Deficits and the Party of Duh

Since the Field Guide last discussed the dramatic decline of the US budget deficit, the non-partisan Congressional Budget Office came in with its revised numbers for Fiscal Year 2014, which ended September 30th. According to CBO, the deficit for FY 2014 shrank to $486 billion, or 2.8% of GDP. Because the US economy grows, on average, at a rate of about 3% per year, deficits smaller than that can be sustained forever. The US fiscal crisis is over.

The turnaround of the nation’s finances under the Obama Administration has been remarkable. FY 2009, which began while Obama was yet Illinois’ junior senator, had a budget deficit of 9.8% of GDP – the highest since World War II. Under Obama, that figure has fallen every year, to at last slip below 3%. FY 2014’s deficit is in fact slightly smaller than the average of the past 40 years.

If conservatives were thoughtful by nature, they might be scratching their heads. According to their dogma, Obama’s increased taxes on the wealthy, and the ACA’s expanded social insurance for the poor, should have led to mounting deficits and economic stagnation. That’s what they’ve been predicting for the past 6 years – along with hyperinflation. But the fact that reality has returned the precise opposite of conservative predictions – decreasing deficits, economic growth, increasing employment and below-average inflation – has not caused conservatives to reconsider their beliefs.

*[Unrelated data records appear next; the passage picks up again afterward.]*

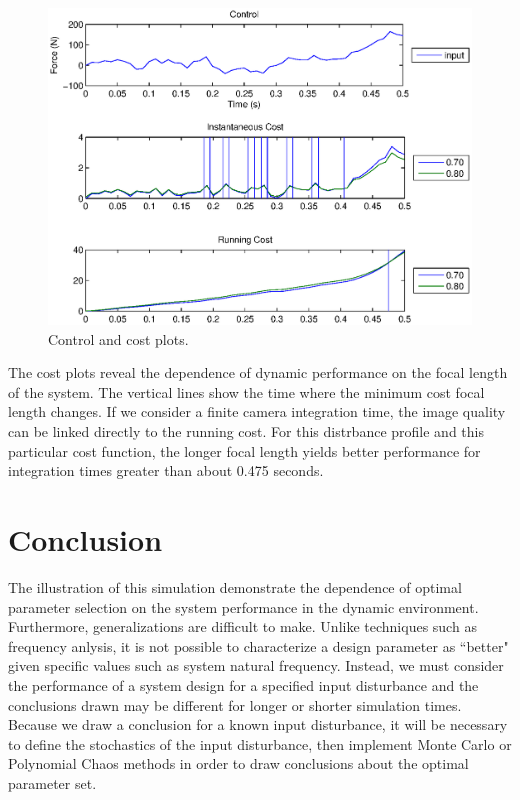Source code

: \documentclass{aiaa-tc}
\begin{document}
\begin{figure}[htb]	%
 \centering
 \includegraphics[width=1.0\textwidth]{Figures/costPlots}
 \caption{Control and cost plots.}
 \label{costPlots}
\end{figure}
The cost plots reveal the dependence of dynamic performance on the focal length of the system. The vertical lines show the time where the minimum cost focal length changes. If we consider a finite camera integration time, the image quality can be linked directly to the running cost. For this distrbance profile and this particular cost function, the longer focal length yields better performance for integration times greater than about 0.475 seconds.
\bigskip

\section{Conclusion}

The illustration of this simulation demonstrate the dependence of optimal parameter selection on the system performance in the dynamic environment. Furthermore, generalizations are difficult to make. Unlike techniques such as frequency anlysis, it is not possible to characterize a design parameter as ``better" given specific values such as system natural frequency. Instead, we must consider the performance of a system design for a specified input disturbance and the conclusions drawn may be different for longer or shorter simulation times. Because we draw a conclusion for a known input disturbance, it will be necessary to define the stochastics of the input disturbance, then implement Monte Carlo or Polynomial Chaos methods in order to draw conclusions about the optimal parameter set.
\end{document}
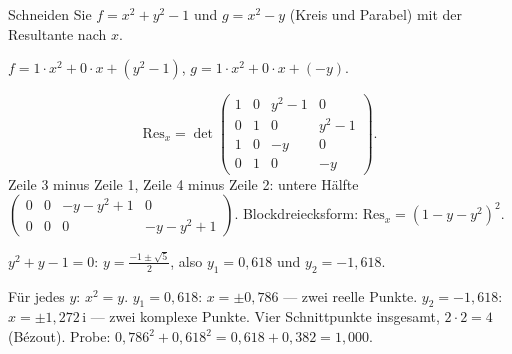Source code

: \begin{aufgabe}
Schneiden Sie $f = x^{2} + y^{2} - 1$ und $g = x^{2} - y$ (Kreis und Parabel) mit der Resultante nach $x$.

\loesung
{}
$f = 1\cdot x^{2} + 0\cdot x + (y^{2} - 1)$, $g = 1\cdot x^{2} + 0\cdot x + (-y)$.

\[ \mathrm{Res}_x = \det\begin{pmatrix}1 & 0 & y^{2} - 1 & 0\\ 0 & 1 & 0 & y^{2} - 1\\ 1 & 0 & -y & 0\\ 0 & 1 & 0 & -y\end{pmatrix} . \]
Zeile 3 minus Zeile 1, Zeile 4 minus Zeile 2: untere Hälfte $\begin{pmatrix}0 & 0 & -y - y^{2} + 1 & 0\\ 0 & 0 & 0 & -y - y^{2} + 1\end{pmatrix}$. Blockdreiecksform: $\mathrm{Res}_x = (1 - y - y^{2})^{2}$.

$y^{2} + y - 1 = 0$: $y = \tfrac{-1\pm\sqrt5}{2}$, also $y_1 = 0{,}618$ und $y_2 = -1{,}618$.

Für jedes $y$: $x^{2} = y$. $y_1 = 0{,}618$: $x = \pm0{,}786$ --- zwei reelle Punkte. $y_2 = -1{,}618$: $x = \pm1{,}272\,\mathrm i$ --- zwei komplexe Punkte. Vier Schnittpunkte insgesamt, $2\cdot2 = 4$ (Bézout). Probe: $0{,}786^{2} + 0{,}618^{2} = 0{,}618 + 0{,}382 = 1{,}000$. \checkmark

\begin{center}
\begin{minipage}{0.88\textwidth}
\end{minipage}
\end{center}
\end{aufgabe}


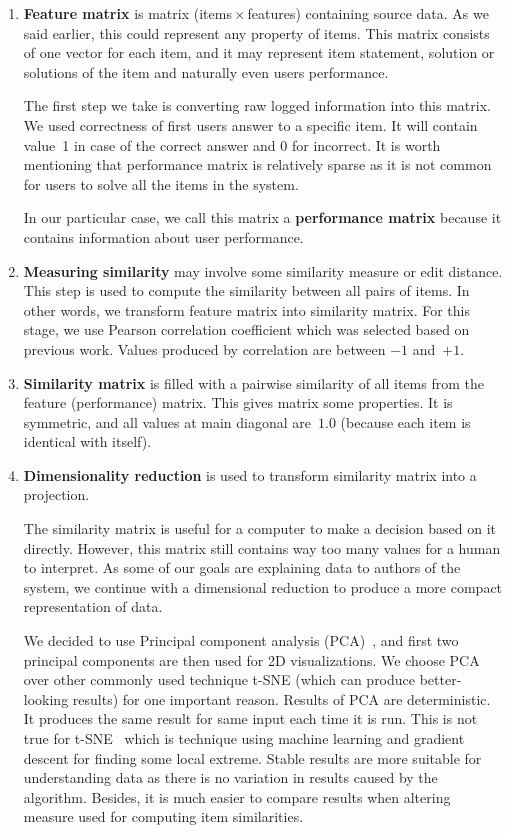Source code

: \documentclass[
  printed, %
  table,   %
  nolof,     %
  nolot,     %
  color,
  final,
  nocover
]{fithesis3}
\begin{document}
\begin{enumerate}
  \item
    \textbf{Feature matrix} is matrix (items\,$\times$\,features) containing source data. As we said earlier, this could represent any property of items. This matrix consists of one vector for each item, and it may represent item statement, solution or solutions of the item and naturally even users performance.

    The first step we take is converting raw logged information into this matrix. We used correctness of first users answer to a specific item. It will contain value~1 in case of the correct answer and 0 for incorrect. It is worth mentioning that performance matrix is relatively sparse as it is not common for users to solve all the items in the system.

    In our particular case, we call this matrix a \textbf{performance matrix} because it contains information about user performance.

  \item
    \textbf{Measuring similarity} may involve some similarity measure or edit distance. This step is used to compute the similarity between all pairs of items. In other words, we transform feature matrix into similarity matrix. For this stage, we use Pearson correlation coefficient which was selected based on previous work. Values produced by correlation are between $-1$ and~$+1$.

  \item
    \textbf{Similarity matrix} is filled with a pairwise similarity of all items from the feature (performance) matrix. This gives matrix some properties. It is symmetric, and all values at main diagonal are~$1.0$ (because each item is identical with itself).

  \item
    \textbf{Dimensionality reduction} is used to transform similarity matrix into a projection.


    The similarity matrix is useful for a computer to make a decision based on it directly. However, this matrix still contains way too many values for a human to interpret. As some of our goals are explaining data to authors of the system, we continue with a dimensional reduction to produce a more compact representation of data.


    We decided to use Principal component analysis (PCA)~\cite{wold1987principal}, and first two principal components are then used for 2D visualizations. We choose PCA over other commonly used technique t-SNE (which can produce better-looking results) for one important reason. Results of PCA are deterministic. It produces the same result for same input each time it is run. This is not true for t-SNE~\cite{maaten2008visualizing} which is technique using machine learning and gradient descent for finding some local extreme. Stable results are more suitable for understanding data as there is no variation in results caused by the algorithm. Besides, it is much easier to compare results when altering measure used for computing item similarities.


\end{enumerate}
\end{document}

Responding to facts, after all, is only something that rational people do. Conservatives in the end are dogmatists whose beliefs are fundamentally religious in nature – they dont care a whit about reality. This is how conservatives can continue clinging to the discredited notion that tax cuts pay for themselves, and that social insurance is a black hole of waste and inefficiency. Despite being wrong again and again, they are unable to learn and move on.

Shortly after Reagan came to office in 1981, he got through his signature legislative initiative: slashing taxes on the wealthy, while affording smaller tax cuts to everyone else. The nation’s finances never recovered. Though the economy rebounded – as was expected, following the sharp recession of the early 80s – deficits remained unsustainably high until Reagan left office in 1989, and were still averaging nearly 4% of GDP during the Bush years that immediately followed. To fully grasp the significance of Reagan’s policy failure, it helps to appreciate that the Carter’s administration never ran a budget deficit greater than 3% of GDP, despite a poor economy.

Clinton came to power as the unReagan: he raised taxes on the wealthy (without a single GOP vote in Congress), while also increasing government spending on stimulus programs that typically help middle income families. With conservatives predicting gloom and doom, the US economy responded with its longest sustained expansion in history, while the deficit shrank to zero.

You’d think this experience would be the slam-dunk/death-knell of Voodoo Economics – if, after all, tax cuts demonstrably worsen deficits, while tax increases shrink them to nothing, while coinciding with unsurpassed economic growth, how could conservatives persist in their folly? But the charm of conservatives is their inability to learn from experience, no matter how obvious or unequivocal its lessons. And thus Bush Duh continued with the same conservative foolishness, cutting taxes on the rich, which gave away the nation’s hard-won surplus, replacing it with deficits stretching far into the future, culminating in a lackluster economy and the nation’s worst fiscal straits in more than 60 years.

Under Obama, the US has expanded its social safety nets and raised taxes on the wealthy, while lowering the deficit and growing the economy. In other words: it’s the same old story – and if conservatives in the Party of Duh had any connection to reality, they wouldnt be surprised at all.

 

The Field Guide is off mid-week for Veterans’/Armistice/Decoration Day – we’ll return with new material on Friday.